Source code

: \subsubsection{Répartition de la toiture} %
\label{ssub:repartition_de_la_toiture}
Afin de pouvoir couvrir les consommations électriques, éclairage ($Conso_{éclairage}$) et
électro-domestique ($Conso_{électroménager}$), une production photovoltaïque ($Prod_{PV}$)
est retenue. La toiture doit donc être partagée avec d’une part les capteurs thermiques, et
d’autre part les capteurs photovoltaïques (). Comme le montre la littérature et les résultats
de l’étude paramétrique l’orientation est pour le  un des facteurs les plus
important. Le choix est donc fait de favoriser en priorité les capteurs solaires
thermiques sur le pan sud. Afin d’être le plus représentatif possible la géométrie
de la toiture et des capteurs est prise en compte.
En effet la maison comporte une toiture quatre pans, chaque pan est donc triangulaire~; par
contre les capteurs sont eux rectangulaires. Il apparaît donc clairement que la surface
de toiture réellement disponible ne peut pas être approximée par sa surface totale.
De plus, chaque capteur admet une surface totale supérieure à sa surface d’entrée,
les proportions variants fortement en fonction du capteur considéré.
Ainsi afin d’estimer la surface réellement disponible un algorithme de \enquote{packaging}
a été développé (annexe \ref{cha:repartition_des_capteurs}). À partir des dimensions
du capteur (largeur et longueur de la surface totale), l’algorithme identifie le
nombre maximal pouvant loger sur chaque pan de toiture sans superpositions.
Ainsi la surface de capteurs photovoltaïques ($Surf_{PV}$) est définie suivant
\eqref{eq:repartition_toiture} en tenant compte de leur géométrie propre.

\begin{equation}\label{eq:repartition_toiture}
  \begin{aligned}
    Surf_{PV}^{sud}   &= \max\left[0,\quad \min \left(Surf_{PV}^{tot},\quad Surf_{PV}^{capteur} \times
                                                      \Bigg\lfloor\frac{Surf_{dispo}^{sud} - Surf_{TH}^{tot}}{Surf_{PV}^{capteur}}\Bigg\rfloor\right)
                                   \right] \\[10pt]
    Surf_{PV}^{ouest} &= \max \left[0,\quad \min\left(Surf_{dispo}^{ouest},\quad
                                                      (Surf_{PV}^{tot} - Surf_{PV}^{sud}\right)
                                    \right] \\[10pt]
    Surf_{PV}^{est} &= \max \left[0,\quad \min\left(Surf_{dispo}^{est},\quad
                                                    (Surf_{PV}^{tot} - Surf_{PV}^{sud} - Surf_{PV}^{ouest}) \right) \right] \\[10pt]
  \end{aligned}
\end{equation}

+===+

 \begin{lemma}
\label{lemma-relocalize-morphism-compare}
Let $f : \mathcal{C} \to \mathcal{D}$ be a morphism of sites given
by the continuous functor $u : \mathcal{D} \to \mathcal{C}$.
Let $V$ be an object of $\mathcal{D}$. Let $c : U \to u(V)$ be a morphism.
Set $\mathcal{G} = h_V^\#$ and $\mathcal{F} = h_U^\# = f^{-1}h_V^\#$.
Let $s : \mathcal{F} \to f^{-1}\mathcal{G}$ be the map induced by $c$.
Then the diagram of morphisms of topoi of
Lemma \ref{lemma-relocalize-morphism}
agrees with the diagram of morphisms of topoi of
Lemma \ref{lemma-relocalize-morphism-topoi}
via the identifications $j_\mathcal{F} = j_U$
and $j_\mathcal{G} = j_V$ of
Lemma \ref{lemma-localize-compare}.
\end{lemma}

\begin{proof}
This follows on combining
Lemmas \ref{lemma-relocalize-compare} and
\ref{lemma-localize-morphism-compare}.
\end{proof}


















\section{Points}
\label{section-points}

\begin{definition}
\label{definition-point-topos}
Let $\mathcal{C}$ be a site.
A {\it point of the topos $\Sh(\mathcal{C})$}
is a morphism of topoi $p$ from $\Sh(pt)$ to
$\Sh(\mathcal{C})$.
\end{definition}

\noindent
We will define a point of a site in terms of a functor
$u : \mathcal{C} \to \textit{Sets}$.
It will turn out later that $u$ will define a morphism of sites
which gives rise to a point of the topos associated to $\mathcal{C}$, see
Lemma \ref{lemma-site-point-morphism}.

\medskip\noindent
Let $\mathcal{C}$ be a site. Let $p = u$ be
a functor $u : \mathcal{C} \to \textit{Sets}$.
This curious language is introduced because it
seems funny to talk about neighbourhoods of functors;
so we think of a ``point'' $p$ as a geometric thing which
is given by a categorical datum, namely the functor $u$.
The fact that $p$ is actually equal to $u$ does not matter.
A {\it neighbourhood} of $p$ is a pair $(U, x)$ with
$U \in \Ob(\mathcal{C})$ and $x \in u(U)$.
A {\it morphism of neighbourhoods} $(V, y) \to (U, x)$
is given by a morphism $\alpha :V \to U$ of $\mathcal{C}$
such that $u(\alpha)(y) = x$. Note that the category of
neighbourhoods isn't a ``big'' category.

+===+

▸ **WHAT IS NEEDED**:
Every line that contains the string "Sets" should be returned from the data.

▸ **WRITTEN RESPONSE**:
$u : \mathcal{C} \to \textit{Sets}$.
a functor $u : \mathcal{C} \to \textit{Sets}$.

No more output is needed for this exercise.